NEW DELHI: Following the imposition of a nationwide lockdown in March, Indians were confined to their homes at odds and ends. There were no live sporting events, cinema halls were shuttered and TV channels were playing stale programming on loop; the only platforms supplying fresh content were OTTs. And while these services saw significant uptake during this period, there’s a flip side to it too – a MUSO report states that online film piracy in India rose 62 per cent in the last week of March. Data indicates that it has never been easier to view content illegally and more Indians have become comfortable about doing so.
As OTT platforms pump more money into the business to deliver premium content, it has never been more imperative for them to step up security measures to protect their assets, revenue and become ‘hack proof.’ During a special session at Indiantelevision.com’s flagship property Vidnet, SonyLIV head of technology Manish Verma, Epic ON COO Sourjya Mohanty, Viu director technology & platform Praveen Singh and head of Amazon Web Services elemental (media services), edge (CDN) & security (WAF/DDoS) - India & South Asia Binu Balan came together to discuss hot button issues like technological evolution in content protection, video content security and the rise of digital piracy.
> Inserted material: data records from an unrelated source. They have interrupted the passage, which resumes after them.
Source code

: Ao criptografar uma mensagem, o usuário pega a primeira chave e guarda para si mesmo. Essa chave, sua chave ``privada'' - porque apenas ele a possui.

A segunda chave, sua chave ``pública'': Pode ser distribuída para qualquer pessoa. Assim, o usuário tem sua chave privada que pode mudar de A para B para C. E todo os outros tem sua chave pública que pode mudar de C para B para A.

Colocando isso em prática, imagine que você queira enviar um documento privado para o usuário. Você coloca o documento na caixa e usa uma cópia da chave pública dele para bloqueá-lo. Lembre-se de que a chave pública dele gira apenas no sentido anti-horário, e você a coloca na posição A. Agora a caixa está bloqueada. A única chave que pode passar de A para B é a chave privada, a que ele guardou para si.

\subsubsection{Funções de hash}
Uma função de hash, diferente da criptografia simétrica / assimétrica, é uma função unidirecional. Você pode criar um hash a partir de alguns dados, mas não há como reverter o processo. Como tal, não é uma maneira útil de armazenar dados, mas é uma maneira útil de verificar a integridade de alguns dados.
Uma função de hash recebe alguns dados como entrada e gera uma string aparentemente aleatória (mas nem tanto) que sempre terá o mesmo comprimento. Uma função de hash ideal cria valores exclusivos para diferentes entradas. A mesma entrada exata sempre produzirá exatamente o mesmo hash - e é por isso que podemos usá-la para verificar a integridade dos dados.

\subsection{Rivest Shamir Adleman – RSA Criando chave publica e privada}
INKA Entworks India global business head Govindraj Basatwar acted as moderator.
Basatwar started off by saying that consent security is like a tug of war – on one end, security companies have to keep investing in and updating fraud detection services, while on the other end are the pirates, who are also upgrading their technologies to detect and exploit vulnerabilities in the platforms.
In such a scenario where piracy cannot be stopped, the best course of action is to minimise it by adopting a 360-degree approach, according to SonyLIV’s Verma. “One has to start from each level, right from the CDN, to using DRM or manifest encryption; clients need to be protected because web, MWEB and mobile clients often leave some vulnerability which can be exploited.”
There is also a need to have 24x7 field operations that are both manual and automated to monitor, identify and take down content piracy as it happens, he added.
Besides DRM-protected content, forensic watermarking is another effective way to combat piracy as it discourages hackers from uploading files online for illegal consumption on peer to peer sites or apps like Telegram. But the panellists agreed that the need of the hour is end-to-end video content security.
“There are three basic pillars when it comes to end-to-end content protection,” stated Singh. “First is when the content is at rest, second is when the content is in transition between servers and consumers and third is when the content reaches the consumer. In many cases, we don’t care about catering to the last pillar and protecting the content while it is playing. This is when DRM becomes the actual differentiator. We need to implement the right tool for the right level.”
He went on to explain that building in security on the application is the very first step to ensure that it doesn’t answer to ‘spoof calls’ – or an impostor pretending to be a genuine client; this should be followed by growing it to a full-fledged DRM. This creates a watertight system where not just copying but even those not authorised to access the content are blocked, thereby safeguarding both asset and revenue.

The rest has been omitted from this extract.